Germany finally seeing Vladimir Putin for who he really is

Newly mobilized Ukrainian paratroopers fire a machine gun during a military drill near Zhytomyr, March 6, 2015. REUTERS/Valentyn Ogirenko
Newly mobilized Ukrainian paratroopers fire a machine gun during a military drill near Zhytomyr, March 6, 2015. REUTERS/Valentyn Ogirenko

When Deputy Secretary of State Antony Blinken visited Berlin on Thursday, he heaped praise on his hosts: “At no time in my experience has the relationship with Germany and the United States covered more issues around the world, covered them in a deeper fashion and in a more collaborative fashion than we’re doing today. It is truly extraordinary.” President Barack Obama is especially grateful for his partnership with Chancellor Angela Merkel, Blinken added.

Blinken’s effusiveness went beyond diplomatic protocol. Ready or not, Merkel has become the unlikely leader of the pro-Ukrainian cause. The war in Ukraine followed a long chain of unintended consequences, of which Germany’s new role may be the most surprising. Before Russia’s intervention in Ukraine a year ago, Obama was happy not to think about Europe at all. Russian President Vladimir Putin counted on commercial ties and World War II guilt to keep Germany neutralized. And Merkel placed an emphasis on “dialogue” with Russia and stability in Europe.

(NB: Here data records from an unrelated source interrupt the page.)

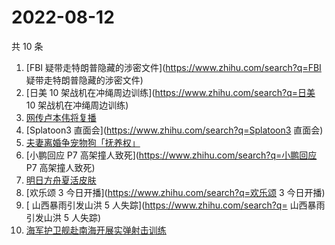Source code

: # 2022-08-12

共 10 条

<!-- BEGIN -->
<!-- 最后更新时间 Fri Aug 12 2022 10:56:40 GMT+0800 (China Standard Time) -->

1. [FBI 疑带走特朗普隐藏的涉密文件](https://www.zhihu.com/search?q=FBI 疑带走特朗普隐藏的涉密文件)
1. [日美 10 架战机在冲绳周边训练](https://www.zhihu.com/search?q=日美 10 架战机在冲绳周边训练)
1. [网传卢本伟将复播](https://www.zhihu.com/search?q=网传卢本伟将复播)
1. [Splatoon3 直面会](https://www.zhihu.com/search?q=Splatoon3 直面会)
1. [夫妻离婚争宠物狗「抚养权」](https://www.zhihu.com/search?q=夫妻离婚争宠物狗「抚养权」)
1. [小鹏回应 P7 高架撞人致死](https://www.zhihu.com/search?q=小鹏回应 P7 高架撞人致死)
1. [明日方舟夏活皮肤](https://www.zhihu.com/search?q=明日方舟夏活皮肤)
1. [欢乐颂 3 今日开播](https://www.zhihu.com/search?q=欢乐颂 3 今日开播)
1. [	山西暴雨引发山洪 5 人失踪](https://www.zhihu.com/search?q=	山西暴雨引发山洪 5 人失踪)
1. [海军护卫舰赴南海开展实弹射击训练](https://www.zhihu.com/search?q=海军护卫舰赴南海开展实弹射击训练)

<!-- END -->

Russia’s unilateral redrawing of Ukraine’s borders has refocused minds in Germany. Putin’s annexation of Crimea, his lies that Russian troops were not involved, and his covert war in eastern Ukraine have eroded trust in the Kremlin. Germany’s political elite — unlike the isolationist, latently anti-American population at large —has no illusions that Putin’s actions are posing the greatest danger to European security since the Cold War.

German Foreign Minister Frank-Walter Steinmeier, who hails from the traditionally Russophile Social Democrats, is the starkest example of this evolution. Steinmeier, together with his French and Polish counterparts, tried to negotiate a settlement between Viktor Yanukovych, then Ukraine’s president, and anti-government protesters in February 2014. Later, Steinmeier spearheaded Merkel’s efforts to find a diplomatic solution to the spiraling conflict through the revival of the so-called Minsk agreement. In the process, he suffered the same Kremlin lies that Secretary of State John Kerry complained about last week.

Coincidentally, Steinmeier has just completed an internal review process to bring the Foreign Ministry up to speed with Germany’s increasing responsibility in the world. The biggest change is the creation of a crisis management department whose function will be to identify — and prevent — crises before they blow up. After decades of being denied a foreign policy that went beyond external trade and development aid, Germany is learning to think strategically again.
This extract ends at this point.